What about social? There is, I think, such a clear application here and it struck me as a walked into church this morning; it strikes me every time I see this. Okay, we need to be unabashedly pro-life. Let’s be clear on that. Killing a baby, I don’t care if it’s a week old, a day old, an hour old, is wrong. It’s sin; it’s murder. You can be forgiven of that; I want to be sensitive here. If you are – the shame of abortions. Talk to people who’ve dealt with that. Jesus is here for you; we’re here for you. this is not a place where you’re going to get the finger of judgment pointed at you, but let’s be clear on what it is. You can’t get over something until you know what it is. And one of the ways we will care for the widows and orphans in distress in our day and age is through adoption. I walk in this sanctuary. I see so many of you with children who don’t look like you and every time I see that and I look at them and see the difference and I go, “These children could have been something else.”

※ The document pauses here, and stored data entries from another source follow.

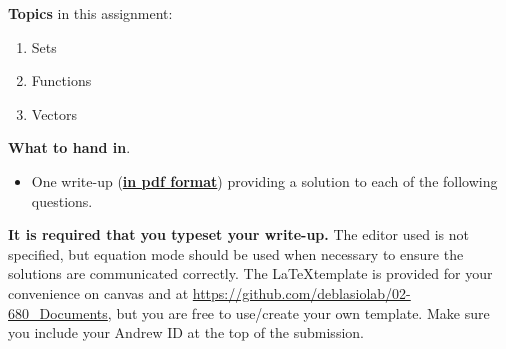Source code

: \noindent 
{\bf Topics} in this assignment: 
\begin{enumerate}
\item Sets
\item Functions
\item Vectors
\end{enumerate}
\vspace{0.2in}


\noindent 
{\bf What to hand in}. 
\begin{itemize}
\item One write-up (\underline{\textbf{in pdf format}}) providing a solution to each of the following questions.
\end{itemize}

\textbf{It is required that you typeset your write-up.} 
The editor used is not specified, but equation mode should be used when necessary to ensure the solutions are communicated correctly.
The \LaTeX template is provided for your convenience on canvas and at \url{https://github.com/deblasiolab/02-680_Documents}, but you are free to use/create your own template. 
Make sure you include your Andrew ID at the top of the submission.\\

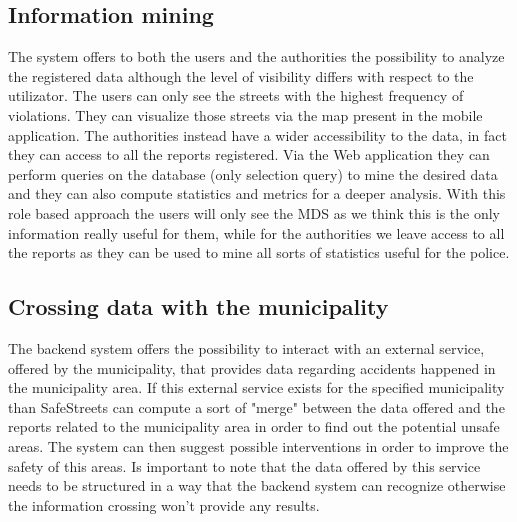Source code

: \subsection{Information mining}
The system offers to both the users and the authorities the possibility to analyze the registered data although the level of visibility differs with respect to the utilizator. 
The users can only see the streets with the highest frequency of violations. They can visualize those streets via the map present in the mobile application. The authorities instead have a wider accessibility to the data, in fact they can access to all the reports registered. Via the Web application they can perform queries on the database (only selection query) to mine the desired data and they can also compute statistics and metrics for a deeper analysis.
With this role based approach the users will only see the MDS as we think this is the only information really useful for them, while for the authorities we leave access to all the reports as they can be used to mine all sorts of statistics useful for the police.

\subsection{Crossing data with the municipality}
The backend system offers the possibility to interact with an external service, offered by the municipality, that provides data regarding accidents happened in the municipality area. If this external service exists for the specified municipality than SafeStreets can compute a sort of "merge" between the data offered and the reports related to the municipality area in order to find out the potential unsafe areas. The system can then suggest possible interventions in order to improve the safety of this areas. Is important to note that the data offered by this service needs to be structured in a way that the backend system can recognize otherwise the information crossing won't provide any results.
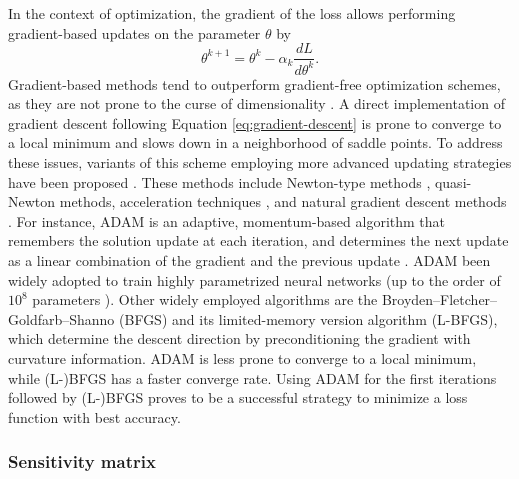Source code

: In the context of optimization, the gradient of the loss allows performing gradient-based updates on the parameter $\theta$ by 
\begin{equation}\label{eq:gradient-descent}
    \theta^{k+1} 
    = 
    \theta^k 
    - 
    \alpha_k 
    \frac{dL}{d\theta^k}.
\end{equation}
Gradient-based methods tend to outperform gradient-free optimization schemes, as they are not prone to the curse of dimensionality \cite{Schartau2017}. 
A direct implementation of gradient descent following Equation \eqref{eq:gradient-descent} is prone to converge to a local minimum and slows down in a neighborhood of saddle points. 
To address these issues, variants of this scheme employing more advanced updating strategies have been proposed \cite{ruder2016overview-gradient-descent}.
These methods include Newton-type methods \cite{second-order-optimization}, quasi-Newton methods, acceleration techniques \cite{JMLR:v22:20-207}, and natural gradient descent methods \cite{doi:10.1137/22M1477805}. 
For instance, ADAM is an adaptive, momentum-based algorithm  that remembers the solution update at each iteration, and determines the next update as a linear combination of the gradient and the previous update \cite{Kingma2014}.
ADAM been widely adopted to train highly parametrized neural networks (up to the order of $10^8$ parameters \cite{NIPS2017_3f5ee243}).
Other widely employed algorithms are the Broyden–Fletcher–Goldfarb–Shanno (BFGS) and its limited-memory version algorithm (L-BFGS), which determine the descent direction by preconditioning the gradient with curvature information. 
ADAM is less prone to converge to a local minimum, while (L-)BFGS has a faster converge rate. 
Using ADAM for the first iterations followed by (L-)BFGS proves to be a successful strategy to minimize a loss function with best accuracy. 

% 

\subsubsection{Sensitivity matrix}

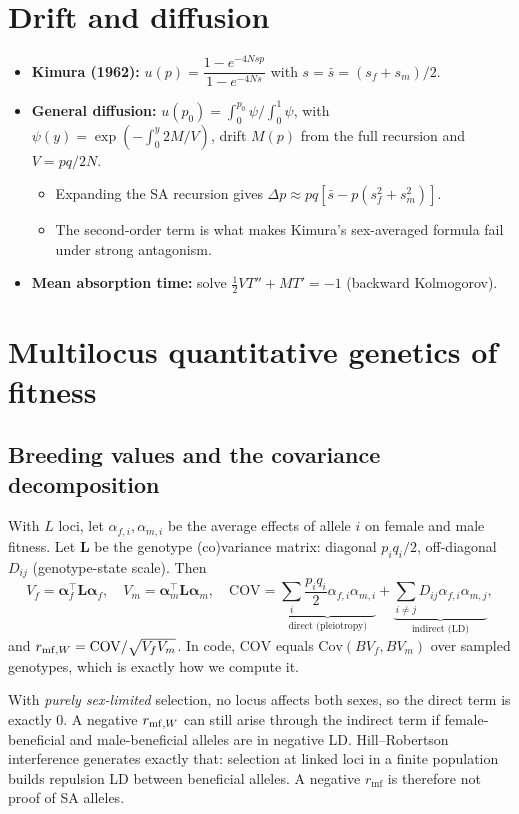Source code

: \section{Drift and diffusion}
\begin{itemize}
\item \textbf{Kimura (1962):} $u(p)=\dfrac{1-e^{-4Nsp}}{1-e^{-4Ns}}$ with $s=\bar s=(s_f+s_m)/2$.
\item \textbf{General diffusion:} $u(p_0)=\int_0^{p_0}\psi\big/\int_0^1\psi$, with $\psi(y)=\exp(-\int_0^y 2M/V)$, drift $M(p)$ from the full recursion and $V=pq/2N$.
  \begin{itemize}
  \item Expanding the SA recursion gives $\Delta p\approx pq[\bar s-p(s_f^2+s_m^2)]$.
  \item The second-order term is what makes Kimura's sex-averaged formula fail under strong antagonism.
  \end{itemize}
\item \textbf{Mean absorption time:} solve $\tfrac12 VT''+MT'=-1$ (backward Kolmogorov).
\end{itemize}

\section{Multilocus quantitative genetics of fitness}\label{sec:robertson}
\subsection{Breeding values and the covariance decomposition}
With $L$ loci, let $\alpha_{f,i},\alpha_{m,i}$ be the average effects of allele $i$ on female and male fitness. Let $\mathbf{L}$ be the genotype (co)variance matrix: diagonal $p_iq_i/2$, off-diagonal $D_{ij}$ (genotype-state scale). Then
\begin{equation}
V_f=\boldsymbol\alpha_f^\top\mathbf L\boldsymbol\alpha_f,\quad V_m=\boldsymbol\alpha_m^\top\mathbf L\boldsymbol\alpha_m,\quad
\mathrm{COV}=\underbrace{\sum_i \frac{p_iq_i}{2}\alpha_{f,i}\alpha_{m,i}}_{\text{direct (pleiotropy)}}+\underbrace{\sum_{i\ne j}D_{ij}\alpha_{f,i}\alpha_{m,j}}_{\text{indirect (LD)}},
\end{equation}
and $\rmf=\mathrm{COV}/\sqrt{V_fV_m}$. In code, $\mathrm{COV}$ equals $\mathrm{Cov}(BV_f,BV_m)$ over sampled genotypes, which is exactly how we compute it.

\begin{keybox}
With \emph{purely sex-limited} selection, no locus affects both sexes, so the direct term is exactly 0. A negative $\rmf$ can still arise through the indirect term if female-beneficial and male-beneficial alleles are in negative LD. Hill--Robertson interference generates exactly that: selection at linked loci in a finite population builds repulsion LD between beneficial alleles. A negative $r_{\mathrm{mf}}$ is therefore not proof of SA alleles.
\end{keybox}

And I want to say this carefully here. I know there’s many who may be engaged in adoption right now but I think of our friends Jake and Anita Beth Adams who are working to adopt a little girl from Poland. And let me say why this is such a big deal, too. She’s older, y’all, and if you read the statistics, older girls who get turned out of orphanages when they’re sixteen, it doesn’t end well for them. It ends up in horrific circumstances. And you know what I’m looking forward to? I’m looking forward to celebrating a little girl from Poland sitting under the ministry of First Pres. Jackson as a picture of what happens to all of us in the Gospel. That we who are the orphans, who have no claim on the righteousness of God, who have no claim on His mercy, who had no claim on His graciousness to us and His riches, He just came and took us and brought us in His family and calls us sons and daughters. Support adoption wherever you can, friends. It’s one of the main ways we’re going to fulfill this verse today. Do whatever it takes. Pray for them. Give to them. When that little girl walks through these doors, y’all throw your arms around her. She’s part of this family now. She’s not an orphan anymore. She’s part of their family and part of this family.
Last thing! One other way we can care for orphans and widows in their distress is to be uncomfortable that we, not Jesus are the center of our universe. Let’s pray this week about being the kind of people who are on the lookout for hurting people, who are not oblivious to hurting people, who aren’t oblivious to the powerless and the weak among us, who look out for them and go to them. One author described the American church as “a nice man standing in front of nice people telling them that God calls them to be nicer.” What James tells us is this. That religion can’t change you. What the Gospel teaches us is that a broken man stands in front of broken people and tells them that God the Son, Jesus Christ, was broken for broken people like us so that we’d be fixed forever. That’s true religion and it can be yours tonight. Let’s pray!
Father, we’re so grateful for what You’ve done for us. We don’t even know where to begin. We’re going to sing praise in a minute so tune our hearts to sing Your praise. We were orphans, we were poor, and we are rich and adopted now. Let that reality make Monday morning beautiful. We pray in Jesus’ name, amen.